A score is given based on the performance of how accurate each note is hit. The accuracy of each note is judged by either as 'Max Perfect', 'Perfect', 'OK' or 'Miss'. The total score will also show a letter grade: an S rating from 950,000 points or when player receives a title, an A rating from 880,000 points, a B rating from 780,000 points, and a C rating for any lower score. There is a combo counter which keeps count of how many notes have been hit without missing. Hitting all the notes can reward the player with a title of 'Full Combo', and there is further reward by hitting every note at 'Perfect' or 'Max Perfect' accuracy, rewarding the player with an 'All Perfect' title.

Each song has three difficulty levels—Easy, Hard and Special. The difficulty of a song is also given a numerical rating, with the higher the rating, the more difficult the song is. The player can also decide how fast the music notes will fall.

VOEZ currently features more than 200 songs to play from a variety of genres, including as eurodance, synthpop, trance music, electronic music, pop music and more. The music comes from the East Asian indie artist and composers (Hong Kong, China, Macau, Taiwan, South Korea and Japan).

==Plot==
An in-game diary serves as the means to give the player challenges to unlock each story episode. Each episode contains parts of the story and artwork. The player can also find out more about each episode on the official website.

The first ten episodes introduces each character and the setting of each location of the story. During the introduction, Lance quickly sneaks out of He Sheng Bakery to avoid work, leaving his sister Chelsea to do his part of the work. Ocean helps his father on his work in fixing cars at the garage, while Qian Qian works at Ocean Breeze Music, where they sell instruments and offer services such as teaching lessons and school clubs. Yuko Sasaki, as the class leader of Class 2.2, comes in to help Chelsea so that the class can decide what to do for a fair event. Chelsea and Ocean are classmates in Class 2.2.

For the school fair, Class 2.2 decides on the Maid Café while Class 2.3, which includes Qian Qian and Jessy, take part in a fun activity which uses big inflatable hammers to hit the class members with mole rat hat. The school also has an annual talent show, where Chelsea shows her talents in singing despite being initially nervous on stage. Jessy and Ocean also show their talents in playing the guitar in an improvised performance with someone playing the piano.

During the summer holidays, Chelsea, Qian Qian, Yuko, Ocean and Jessy spends one of their days to supposedly to do summer vacation homework at VOEZ Café but they end up having an outdoor barbeque instead. Chelsea goes to find wood to use as firewood but ends up getting lost in the forest. Everyone begins to look for her and Jessy finds Chelsea's phone on the ground. It begins to rain, and Chelsea gets lost in the woods for about 30 minutes before she manages to leave and head towards a small building. Ocean searches through the forest and manages to find a small temple, where he finds Chelsea. At the end of chapter 2, everyone is shown at the beach on their summer holiday, having a fun time and relaxing.

==Characters==
There are several characters in the game's story, each with their own position in the VOEZ band, personality traits and their own associated colour.

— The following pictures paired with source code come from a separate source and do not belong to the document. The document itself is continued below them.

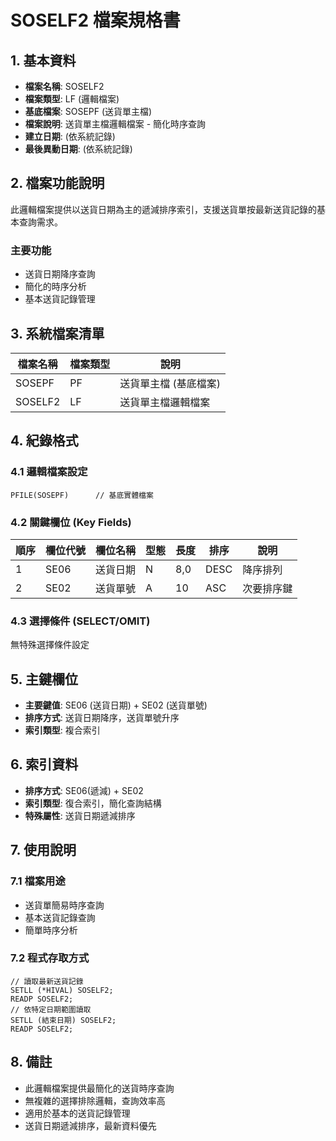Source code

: # SOSELF2 檔案規格書

## 1. 基本資料
- **檔案名稱**: SOSELF2
- **檔案類型**: LF (邏輯檔案)
- **基底檔案**: SOSEPF (送貨單主檔)
- **檔案說明**: 送貨單主檔邏輯檔案 - 簡化時序查詢
- **建立日期**: (依系統記錄)
- **最後異動日期**: (依系統記錄)

## 2. 檔案功能說明
此邏輯檔案提供以送貨日期為主的遞減排序索引，支援送貨單按最新送貨記錄的基本查詢需求。

### 主要功能
- 送貨日期降序查詢
- 簡化的時序分析
- 基本送貨記錄管理

## 3. 系統檔案清單
| 檔案名稱 | 檔案類型 | 說明 |
|----------|----------|------|
| SOSEPF | PF | 送貨單主檔 (基底檔案) |
| SOSELF2 | LF | 送貨單主檔邏輯檔案 |

## 4. 紀錄格式

### 4.1 邏輯檔案設定
```
PFILE(SOSEPF)      // 基底實體檔案
```

### 4.2 關鍵欄位 (Key Fields)
| 順序 | 欄位代號 | 欄位名稱 | 型態 | 長度 | 排序 | 說明 |
|------|----------|----------|------|------|------|------|
| 1 | SE06 | 送貨日期 | N | 8,0 | DESC | 降序排列 |
| 2 | SE02 | 送貨單號 | A | 10 | ASC | 次要排序鍵 |

### 4.3 選擇條件 (SELECT/OMIT)
無特殊選擇條件設定

## 5. 主鍵欄位
- **主要鍵值**: SE06 (送貨日期) + SE02 (送貨單號)
- **排序方式**: 送貨日期降序，送貨單號升序
- **索引類型**: 複合索引

## 6. 索引資料
- **排序方式**: SE06(遞減) + SE02
- **索引類型**: 復合索引，簡化查詢結構
- **特殊屬性**: 送貨日期遞減排序

## 7. 使用說明

### 7.1 檔案用途
- 送貨單簡易時序查詢
- 基本送貨記錄查詢
- 簡單時序分析

### 7.2 程式存取方式
```rpg
// 讀取最新送貨記錄
SETLL (*HIVAL) SOSELF2;
READP SOSELF2;
// 依特定日期範圍讀取
SETLL (結束日期) SOSELF2;
READP SOSELF2;
```

## 8. 備註
- 此邏輯檔案提供最簡化的送貨時序查詢
- 無複雜的選擇排除邏輯，查詢效率高
- 適用於基本的送貨記錄管理
- 送貨日期遞減排序，最新資料優先 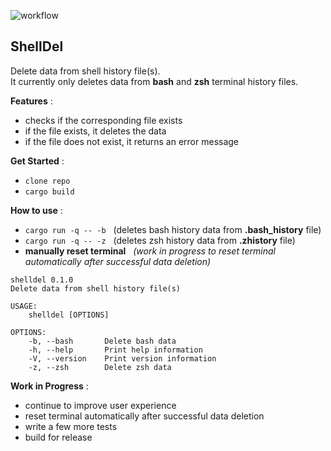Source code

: ![workflow](https://github.com/xTeKc/ShellDel/actions/workflows/ci.yml/badge.svg)

## **ShellDel**
Delete data from shell history file(s). <br>
It currently only deletes data from **bash** and **zsh** terminal history files.

**Features** : 
- checks if the corresponding file exists
- if the file exists, it deletes the data
- if the file does not exist, it returns an error message

**Get Started** : 
- `clone repo`
- `cargo build`

**How to use** :
- `cargo run -q -- -b` $~$ (deletes bash history data from **.bash_history** file)
- `cargo run -q -- -z` $~$ (deletes zsh history data from **.zhistory** file)
- **manually reset terminal** $~$ *(work in progress to reset terminal automatically after successful data deletion)*

```
shelldel 0.1.0
Delete data from shell history file(s)

USAGE:
    shelldel [OPTIONS]

OPTIONS:
    -b, --bash       Delete bash data
    -h, --help       Print help information
    -V, --version    Print version information
    -z, --zsh        Delete zsh data
```

**Work in Progress** :
- continue to improve user experience
- reset terminal automatically after successful data deletion
- write a few more tests
- build for release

- Sasaki Yuko: Born on 27 October, Yuko is the bassist of the VOEZ band. She is half Japanese, half Chinese and moved to Lan Kong with her father during high school, where she met Chelsea and Ocean and was recruited into the band. Her specialty is her entertainment industry connections, which she uses to help the band from a management perspective. Her associated colour is red.
- Chelsea: Born on 7 July, Chelsea is the female lead vocal of the band. She works with her parents in the local bakery, and is known to have a great enthusiasm for helping others. Lance is Chelsea's younger brother. Her associated colour is orange.
- Lance: Born on 16 December, Lance plays the drums in the band. Even though he excels academically, he is not known for taking many things seriously. After encouragement from Qian Qian, he joined the band and put more focus on his musical talents. Chelsea is Lance's older sister. His associated colour is yellow.
- Ocean: Born on 22 August, Ocean is the guitarist of the band. Raised solely by his father, he is fond of helping him when he can. He spent some time before the current iteration of the band in a duo with Jessy. His associated colour is green.
- Jessy: Born on 13 January, Jessy is the second guitarist of the band, as well as providing the band's lead male vocals. Originally from the United States of America, Jessy moved to Lan Kong while he was still young, where he met Ocean, and they formed a two-man band. He is generally level-headed and calculated. His associated colour is blue.
- Qian Qian: Born on 9 October, Qian Qian plays the keyboard in the band, having learned through playing the piano from a young age. Described as kind, but quiet and reserved, she helped bring the members of the band together due to her keen eye for the talents of others. Her associated colour is indigo.

==Release==
VOEZ was released on 26 May 2016 on the App Store for iOS devices and 2 June 2016 on Google Play for Android devices. The game is free to play and it features optional in-app purchases which allows users to purchase keys to unlock songs. These keys can also be earned through gameplay. The game also features a free song rotation system which changes the song from being free to paid and vice versa at a certain date. The game was released for the Nintendo Switch in Japan and Europe on 3 March 2017, and in North America on 9 March 2017. As the game was initially still reliant on touch controls, it was incompatible with the Nintendo Switch's TV mode functionality and could not be played with button controls, though the update for version 1.3.1 added controller support and TV mode functionality. For the Switch, the game was made full-priced, but with no in-game purchases, so every song in the game is unlocked from the start. This version also removed the requirement to play online from the iOS/Android version. On 10 April 2018, VOEZ was removed from the Nintendo Switch eShop in North America, but it was later resubmitted.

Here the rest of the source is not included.